If one denotes by $ \{ c_R[k] \}_{k=0}^{N-1} $ the set of coefficients magnitudes $ \abs{\dotp{f}{\psi_m}} $ ordered by decaying magnitudes, then this error is easily computed as $$ \epsilon[M]^2 = \sum_{k=M}^{N-1} c_R[k]^2 = \norm{f}^2 - \sum_{k=0}^{M-1} c_R[k]^2. $$ This means that $\epsilon^2$ is equal to $\norm{f}^2$ minus the discrete primitive of $ c_R^2 $.

Exercise 2

Compute and display in log scales the ordered coefficients $c_R$. Hint: a discrete primitive can be computed using the numpy function cumsum.

In [11]:
run -i nt_solutions/coding_1_approximation/exo2
In [12]:
## Insert your code here.

Exercise 3

Compute and display in log-scale the non-linear approximation error $\epsilon[M]^2$. Store the values of $\epsilon[M]^2$ in a vector $err\_fft$.

In [13]:
run -i nt_solutions/coding_1_approximation/exo3
In [14]:
## Insert your code here.

Wavelet Approximation

The Wavelet basis of continuous 2-D functions is defined by by scaling and translating three mother atoms $ \{\psi^H,\psi^V,\psi^D\} $: $$ \psi_{j,n}^k(x) = \frac{1}{2^j}\psi^k\pa{\frac{x-2^j n}{2^j}} $$

Non-linear wavelet approximation is a the heart of the JPEG-2000 compression standard.

The set of inner products $ \{ \dotp{f}{\psi_m} \}_m $ is computed in $O(N)$ operations with the 2-D Fast Wavelet Transform algorithm.

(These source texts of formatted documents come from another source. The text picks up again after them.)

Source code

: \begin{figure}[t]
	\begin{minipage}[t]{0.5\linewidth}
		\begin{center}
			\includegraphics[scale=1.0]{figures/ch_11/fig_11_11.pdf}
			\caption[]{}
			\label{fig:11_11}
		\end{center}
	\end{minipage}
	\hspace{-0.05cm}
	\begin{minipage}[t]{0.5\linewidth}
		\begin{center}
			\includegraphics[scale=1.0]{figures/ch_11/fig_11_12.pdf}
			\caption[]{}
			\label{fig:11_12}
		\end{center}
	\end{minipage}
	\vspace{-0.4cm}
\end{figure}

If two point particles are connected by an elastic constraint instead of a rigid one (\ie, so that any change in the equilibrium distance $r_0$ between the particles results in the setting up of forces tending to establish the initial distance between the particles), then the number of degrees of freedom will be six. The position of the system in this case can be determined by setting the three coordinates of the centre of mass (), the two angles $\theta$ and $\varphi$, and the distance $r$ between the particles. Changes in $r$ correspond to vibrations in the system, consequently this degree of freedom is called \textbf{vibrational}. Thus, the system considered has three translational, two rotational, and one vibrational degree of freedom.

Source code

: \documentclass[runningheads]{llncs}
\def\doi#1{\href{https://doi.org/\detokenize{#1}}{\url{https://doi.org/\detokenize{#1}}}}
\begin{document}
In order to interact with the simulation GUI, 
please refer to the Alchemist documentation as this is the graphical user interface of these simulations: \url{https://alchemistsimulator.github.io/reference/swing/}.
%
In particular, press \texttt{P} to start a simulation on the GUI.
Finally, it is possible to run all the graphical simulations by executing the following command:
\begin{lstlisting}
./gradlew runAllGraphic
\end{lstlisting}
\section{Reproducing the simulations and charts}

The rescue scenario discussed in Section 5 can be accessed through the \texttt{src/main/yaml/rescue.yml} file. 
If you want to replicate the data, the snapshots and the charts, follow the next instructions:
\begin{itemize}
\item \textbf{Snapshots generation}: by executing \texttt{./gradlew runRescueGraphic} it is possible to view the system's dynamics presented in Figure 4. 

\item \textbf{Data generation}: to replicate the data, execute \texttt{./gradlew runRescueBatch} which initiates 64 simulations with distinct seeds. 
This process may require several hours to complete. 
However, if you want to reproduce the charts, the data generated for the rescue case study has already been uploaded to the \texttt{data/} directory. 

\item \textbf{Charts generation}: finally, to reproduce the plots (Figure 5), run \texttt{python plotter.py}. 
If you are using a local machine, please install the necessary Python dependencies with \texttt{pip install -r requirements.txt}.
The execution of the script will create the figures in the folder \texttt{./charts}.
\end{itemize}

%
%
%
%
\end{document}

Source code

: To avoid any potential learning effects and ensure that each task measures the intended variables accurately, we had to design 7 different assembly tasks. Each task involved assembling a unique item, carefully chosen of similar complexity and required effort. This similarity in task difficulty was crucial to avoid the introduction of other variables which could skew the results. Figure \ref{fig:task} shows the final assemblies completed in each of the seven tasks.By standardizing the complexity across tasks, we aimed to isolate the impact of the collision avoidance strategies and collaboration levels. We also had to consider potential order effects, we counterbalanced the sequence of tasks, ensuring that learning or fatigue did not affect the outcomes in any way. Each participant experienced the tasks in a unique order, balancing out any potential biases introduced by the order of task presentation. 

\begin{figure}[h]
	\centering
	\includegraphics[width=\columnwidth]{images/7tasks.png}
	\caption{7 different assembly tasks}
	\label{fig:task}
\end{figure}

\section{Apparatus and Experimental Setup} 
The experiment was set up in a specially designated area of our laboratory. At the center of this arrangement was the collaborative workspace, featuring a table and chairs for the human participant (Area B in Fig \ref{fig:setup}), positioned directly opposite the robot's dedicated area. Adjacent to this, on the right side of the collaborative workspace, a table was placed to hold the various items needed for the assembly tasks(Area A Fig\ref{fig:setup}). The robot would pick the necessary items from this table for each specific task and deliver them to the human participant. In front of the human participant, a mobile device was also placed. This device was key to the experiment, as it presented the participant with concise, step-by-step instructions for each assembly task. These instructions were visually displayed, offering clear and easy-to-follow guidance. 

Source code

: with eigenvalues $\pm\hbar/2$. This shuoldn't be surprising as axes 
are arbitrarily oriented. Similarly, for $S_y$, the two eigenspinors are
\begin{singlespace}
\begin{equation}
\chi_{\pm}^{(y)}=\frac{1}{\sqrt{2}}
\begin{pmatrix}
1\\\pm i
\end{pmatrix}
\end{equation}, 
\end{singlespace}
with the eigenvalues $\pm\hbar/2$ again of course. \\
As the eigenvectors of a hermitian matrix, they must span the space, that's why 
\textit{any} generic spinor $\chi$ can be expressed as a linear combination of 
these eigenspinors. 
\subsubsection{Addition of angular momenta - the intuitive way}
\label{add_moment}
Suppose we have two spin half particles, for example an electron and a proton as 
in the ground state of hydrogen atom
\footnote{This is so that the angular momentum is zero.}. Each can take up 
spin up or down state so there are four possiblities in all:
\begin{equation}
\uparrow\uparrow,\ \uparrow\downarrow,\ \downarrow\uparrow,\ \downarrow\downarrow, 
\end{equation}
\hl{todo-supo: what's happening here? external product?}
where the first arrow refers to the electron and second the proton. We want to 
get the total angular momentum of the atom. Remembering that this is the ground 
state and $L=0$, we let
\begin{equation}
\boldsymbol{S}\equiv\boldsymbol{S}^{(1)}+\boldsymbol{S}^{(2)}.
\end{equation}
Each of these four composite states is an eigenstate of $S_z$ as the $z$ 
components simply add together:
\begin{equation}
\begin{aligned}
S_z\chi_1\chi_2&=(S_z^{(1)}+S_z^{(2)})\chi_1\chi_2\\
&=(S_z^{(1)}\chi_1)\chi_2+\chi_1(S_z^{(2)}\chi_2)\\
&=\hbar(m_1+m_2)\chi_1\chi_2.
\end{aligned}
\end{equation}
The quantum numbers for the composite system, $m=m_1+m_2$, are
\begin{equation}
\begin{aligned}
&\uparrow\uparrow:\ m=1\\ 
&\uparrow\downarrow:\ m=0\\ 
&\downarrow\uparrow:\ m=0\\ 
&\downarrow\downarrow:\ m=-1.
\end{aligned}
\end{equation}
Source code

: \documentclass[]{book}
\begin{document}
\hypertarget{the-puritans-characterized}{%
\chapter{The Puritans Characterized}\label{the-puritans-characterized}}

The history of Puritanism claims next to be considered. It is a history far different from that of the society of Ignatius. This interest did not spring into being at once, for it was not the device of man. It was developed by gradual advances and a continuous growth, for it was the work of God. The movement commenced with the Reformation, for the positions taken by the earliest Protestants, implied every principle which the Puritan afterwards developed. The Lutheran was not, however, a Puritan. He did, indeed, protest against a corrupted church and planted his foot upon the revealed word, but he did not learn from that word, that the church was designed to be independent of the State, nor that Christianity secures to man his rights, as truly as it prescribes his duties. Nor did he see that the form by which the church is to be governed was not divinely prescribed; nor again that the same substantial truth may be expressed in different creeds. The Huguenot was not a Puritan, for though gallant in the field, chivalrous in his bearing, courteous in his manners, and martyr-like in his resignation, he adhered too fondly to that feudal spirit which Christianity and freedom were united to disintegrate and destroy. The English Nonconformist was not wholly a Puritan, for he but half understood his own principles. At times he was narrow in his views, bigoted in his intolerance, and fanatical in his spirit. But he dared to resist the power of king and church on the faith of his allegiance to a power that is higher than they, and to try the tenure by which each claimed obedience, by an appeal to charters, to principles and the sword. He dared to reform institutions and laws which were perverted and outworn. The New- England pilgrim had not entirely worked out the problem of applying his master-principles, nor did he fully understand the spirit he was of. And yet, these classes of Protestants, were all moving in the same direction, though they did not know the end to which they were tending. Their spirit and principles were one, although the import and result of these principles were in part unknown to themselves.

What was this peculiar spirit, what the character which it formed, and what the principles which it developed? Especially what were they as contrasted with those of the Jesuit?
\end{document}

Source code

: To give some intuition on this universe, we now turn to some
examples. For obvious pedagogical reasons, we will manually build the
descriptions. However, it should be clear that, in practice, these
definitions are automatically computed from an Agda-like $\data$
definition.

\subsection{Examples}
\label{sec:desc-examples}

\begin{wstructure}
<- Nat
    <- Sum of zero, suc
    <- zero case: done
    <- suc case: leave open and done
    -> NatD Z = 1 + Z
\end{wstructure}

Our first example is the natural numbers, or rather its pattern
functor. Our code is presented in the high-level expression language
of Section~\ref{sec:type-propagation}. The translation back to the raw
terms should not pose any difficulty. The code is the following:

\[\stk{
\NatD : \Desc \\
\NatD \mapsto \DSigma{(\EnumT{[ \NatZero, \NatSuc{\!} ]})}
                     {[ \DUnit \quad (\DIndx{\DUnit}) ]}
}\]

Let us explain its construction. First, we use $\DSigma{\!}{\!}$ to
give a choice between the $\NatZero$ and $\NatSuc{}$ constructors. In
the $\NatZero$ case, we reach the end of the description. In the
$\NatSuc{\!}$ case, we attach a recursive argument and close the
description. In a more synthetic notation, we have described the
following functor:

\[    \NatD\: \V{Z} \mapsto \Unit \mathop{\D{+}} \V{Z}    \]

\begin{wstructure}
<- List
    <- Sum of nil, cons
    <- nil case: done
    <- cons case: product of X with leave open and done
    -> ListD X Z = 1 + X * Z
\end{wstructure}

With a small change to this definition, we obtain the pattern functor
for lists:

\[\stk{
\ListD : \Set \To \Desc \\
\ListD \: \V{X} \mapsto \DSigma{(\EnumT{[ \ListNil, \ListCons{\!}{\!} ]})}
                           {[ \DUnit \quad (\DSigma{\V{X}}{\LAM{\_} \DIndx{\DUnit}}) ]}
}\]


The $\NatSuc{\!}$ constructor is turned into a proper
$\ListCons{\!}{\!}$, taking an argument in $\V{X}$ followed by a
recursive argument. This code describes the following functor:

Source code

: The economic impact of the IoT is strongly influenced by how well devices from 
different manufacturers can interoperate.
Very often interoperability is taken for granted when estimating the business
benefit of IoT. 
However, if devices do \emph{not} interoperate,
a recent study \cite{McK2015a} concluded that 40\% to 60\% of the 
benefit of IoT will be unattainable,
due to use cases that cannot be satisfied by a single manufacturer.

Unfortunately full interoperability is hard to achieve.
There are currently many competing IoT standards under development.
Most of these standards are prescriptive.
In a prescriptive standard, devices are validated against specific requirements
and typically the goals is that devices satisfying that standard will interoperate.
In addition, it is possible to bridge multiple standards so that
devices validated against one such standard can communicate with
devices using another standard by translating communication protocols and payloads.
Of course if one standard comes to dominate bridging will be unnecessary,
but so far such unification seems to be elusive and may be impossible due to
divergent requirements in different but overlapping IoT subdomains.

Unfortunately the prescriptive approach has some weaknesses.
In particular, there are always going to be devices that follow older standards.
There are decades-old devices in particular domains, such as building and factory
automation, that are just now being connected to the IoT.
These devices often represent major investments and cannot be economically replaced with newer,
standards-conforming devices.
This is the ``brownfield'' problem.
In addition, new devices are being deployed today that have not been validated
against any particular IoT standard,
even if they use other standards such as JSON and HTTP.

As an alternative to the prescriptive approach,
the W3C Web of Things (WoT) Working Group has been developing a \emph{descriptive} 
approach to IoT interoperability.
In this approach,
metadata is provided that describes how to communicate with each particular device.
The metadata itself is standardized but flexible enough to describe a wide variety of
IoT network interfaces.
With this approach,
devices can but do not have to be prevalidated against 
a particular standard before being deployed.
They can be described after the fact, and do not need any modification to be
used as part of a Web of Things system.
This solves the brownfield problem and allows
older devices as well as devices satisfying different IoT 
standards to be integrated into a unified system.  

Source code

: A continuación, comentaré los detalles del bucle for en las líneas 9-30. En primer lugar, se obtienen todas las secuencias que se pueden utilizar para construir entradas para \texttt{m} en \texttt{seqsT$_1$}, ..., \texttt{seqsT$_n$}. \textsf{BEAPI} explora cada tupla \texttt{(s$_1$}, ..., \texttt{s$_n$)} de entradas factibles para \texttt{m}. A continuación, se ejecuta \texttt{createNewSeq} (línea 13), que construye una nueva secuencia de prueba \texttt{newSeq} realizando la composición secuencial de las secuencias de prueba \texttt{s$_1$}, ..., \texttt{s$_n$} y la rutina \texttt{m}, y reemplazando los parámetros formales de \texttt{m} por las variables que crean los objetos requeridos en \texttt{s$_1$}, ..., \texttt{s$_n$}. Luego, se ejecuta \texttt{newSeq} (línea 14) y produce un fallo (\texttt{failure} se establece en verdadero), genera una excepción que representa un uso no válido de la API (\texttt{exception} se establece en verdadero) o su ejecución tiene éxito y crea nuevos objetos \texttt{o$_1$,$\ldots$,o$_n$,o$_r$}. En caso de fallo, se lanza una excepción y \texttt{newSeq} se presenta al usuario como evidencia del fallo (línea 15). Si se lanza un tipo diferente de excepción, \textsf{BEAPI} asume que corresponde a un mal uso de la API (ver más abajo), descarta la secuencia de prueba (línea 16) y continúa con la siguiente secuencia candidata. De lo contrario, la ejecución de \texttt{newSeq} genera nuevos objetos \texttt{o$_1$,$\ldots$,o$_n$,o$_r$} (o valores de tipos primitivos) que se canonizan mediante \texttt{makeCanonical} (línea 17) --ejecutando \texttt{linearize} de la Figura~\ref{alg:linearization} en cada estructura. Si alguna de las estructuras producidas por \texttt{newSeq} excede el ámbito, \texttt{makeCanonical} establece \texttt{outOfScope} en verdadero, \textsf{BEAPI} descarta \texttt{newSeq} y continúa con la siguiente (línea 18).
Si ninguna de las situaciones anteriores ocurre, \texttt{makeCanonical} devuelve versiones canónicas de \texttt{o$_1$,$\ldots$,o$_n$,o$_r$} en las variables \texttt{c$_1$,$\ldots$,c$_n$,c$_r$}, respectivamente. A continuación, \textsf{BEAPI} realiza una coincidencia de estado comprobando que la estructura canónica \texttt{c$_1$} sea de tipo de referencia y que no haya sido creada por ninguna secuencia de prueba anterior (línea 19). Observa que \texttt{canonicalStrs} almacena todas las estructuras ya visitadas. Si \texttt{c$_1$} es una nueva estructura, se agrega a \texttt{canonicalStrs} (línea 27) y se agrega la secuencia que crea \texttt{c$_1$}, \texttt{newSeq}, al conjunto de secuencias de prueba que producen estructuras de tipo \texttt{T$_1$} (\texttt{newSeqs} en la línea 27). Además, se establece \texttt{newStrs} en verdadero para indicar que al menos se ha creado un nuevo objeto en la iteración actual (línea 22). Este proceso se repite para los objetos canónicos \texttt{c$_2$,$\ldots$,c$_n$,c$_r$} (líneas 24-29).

Perform a wavelet transform. Here we use a daubechies wavelet transform.

In [16]:
from numpy import linalg
from nt_toolbox.compute_wavelet_filter import *

Jmin = 1
h = compute_wavelet_filter("Daubechies",10)
fW = perform_wavortho_transf(f, Jmin, + 1, h)

Display the coefficients.

In [17]:
plt.figure(figsize = (8,8))

plot_wavelet(fW, Jmin)
plt.title('Wavelet coefficients')

plt.show()

Exercise 4

Compute a best $M$-term approximation in the wavelet basis of $f$, for $M \in \{N/100, N/20\}$. Compute the approximation using a well chosen hard threshold value $T$. Note that the inverse wavelet transform is obtained by replacing the +1 by a -1 in the definition of the transform.

In [18]:
run -i nt_solutions/coding_1_approximation/exo4
In [19]:
## Insert your code here.

Exercise 5

Compute and display in log-scale the non-linear approximation error $\epsilon[M]^2$. Compares the Fourier and wavelets approximations. Store the values of $\epsilon[M]^2$ in a vector $err\_wav$.

In [20]:
run -i nt_solutions/coding_1_approximation/exo5
In [21]:
## Insert your code here

Cosine Approximation

The discrete cosine approximation (DCT) is similar to the Fourier approximation, excepted that it used symmetric boundary condition instead of periodic boundary condition, and is thus more useful to approximate image.

A 1-D cosine atom of $n$ sample is defined as $$ \bar\psi_m(x) = \frac{1}{\sqrt{N}} \cos\pa{ \frac{2\pi}{N} (x-1/2) m } $$ A 2-D cosine atom is obtained by tensor product of 1-D atoms $$ \psi_{m_1,m_2}(x_1,x_2) = \bar\psi_{m_1}(x_1) \bar\psi_{m_2}(x_2). $$ On the contrary to the Fourier 2-D atoms, these 2-D DCT atoms are not oriented (they contains 4 Fourier frequencies).

The set of inner products $ \{ \dotp{f}{\psi_m} \}_m $ is computed in $O(N \log(N))$ operations with the 2-D Fast Cosine Transform algorithm.

In [22]:
from scipy import fftpack

def dct2(f):
    return np.transpose(fftpack.dct(np.transpose(fftpack.dct(f, norm = "ortho")), norm = "ortho"))

def idct2(f):
    return np.transpose(fftpack.idct(np.transpose(fftpack.idct(f, norm = "ortho")), norm = "ortho"))

fC = dct2(f)

Display the magnitude of the DCT coefficients. Note that the low frequencies are in the upper-left corner.

In [23]:
plt.figure(figsize = (5,5))
imageplot(np.log(1e-5 + abs(fC)))